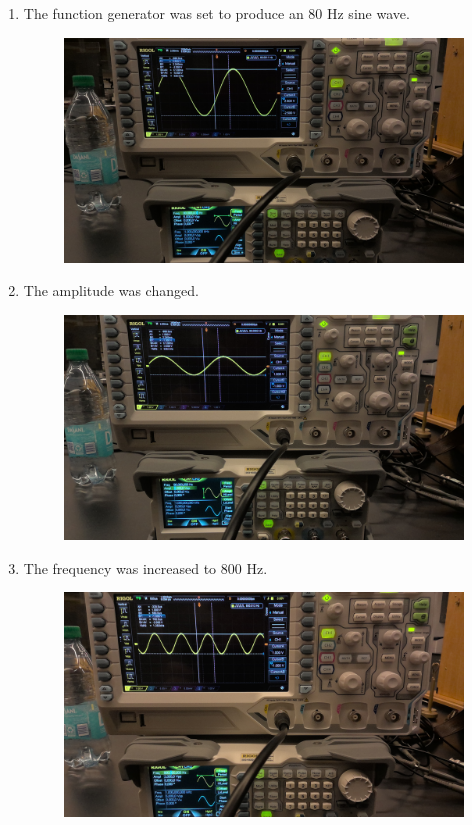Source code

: \documentclass{article}
\begin{document}
            \begin{enumerate}[label=(\alph*)]
                \item The function generator was set to produce an 80 Hz sine wave.
                \begin{figure}[p]
                    \centering
                    \includegraphics[width=0.2\linewidth]{a.jpg}
                \end{figure}

                \item The amplitude was changed.
                \begin{figure}[p]
                    \centering
                    \includegraphics[width=0.2\linewidth]{b.jpg}
                \end{figure}
                
                \item The frequency was increased to 800 Hz.
                \begin{figure}[p]
                    \centering
                    \includegraphics[width=0.2\linewidth]{c.jpg}
                \end{figure}
                

\end{enumerate}
\end{document}
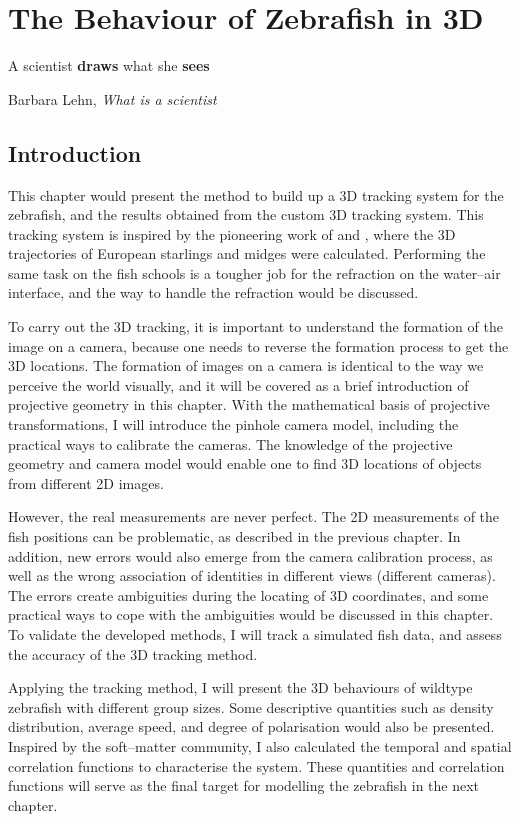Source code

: \documentclass[11pt,twoside]{report}
\begin{document}
\chapter{The Behaviour of Zebrafish in 3D}
\label{chapter:fish_3d}

\epigraph{
A scientist \textbf{draws} what she \textbf{sees}
}{Barbara Lehn, \emph{What is a scientist}}

\section{Introduction}

This chapter would present the method to build up a 3D tracking system for the zebrafish, and the results obtained from the custom 3D tracking system. This tracking system is inspired by the pioneering work of \citeauthor{cavagna2008} \cite{cavagna2008} and \citeauthor{kelley2013} \cite{kelley2013}, where the 3D trajectories of European starlings and midges were calculated. Performing the same task on the fish schools is a tougher job for the refraction on the water--air interface, and the way to handle the refraction would be discussed.

To carry out the 3D tracking, it is important to understand the formation of the image on a camera, because one needs to reverse the formation process to get the 3D locations. The formation of images on a camera is identical to the way we perceive the world visually, and it will be covered as a brief introduction of projective geometry in this chapter. With the mathematical basis of projective transformations, I will introduce the pinhole camera model, including the practical ways to calibrate the cameras. The knowledge of the projective geometry and camera model would enable one to find 3D locations of objects from different 2D images.

However, the real measurements are never perfect. The 2D measurements of the fish positions can be problematic, as described in the previous chapter. In addition, new errors would also emerge from the camera calibration process, as well as the wrong association of identities in different views (different cameras). The errors create ambiguities during the locating of 3D coordinates, and some practical ways to cope with the ambiguities would be discussed in this chapter. To validate the developed methods, I will track a simulated fish data, and assess the accuracy of the 3D tracking method.

Applying the tracking method, I will present the 3D behaviours of wildtype zebrafish with different group sizes. Some descriptive quantities such as density distribution, average speed, and degree of polarisation would also be presented. Inspired by the soft--matter community, I also calculated the temporal and spatial correlation functions to characterise the system. These quantities and correlation functions will serve as the final target for modelling the zebrafish in the next chapter.
\end{document}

Activity
If a line of the listing contains "system", count it; state the final number and nothing more.

Result of the exercise
2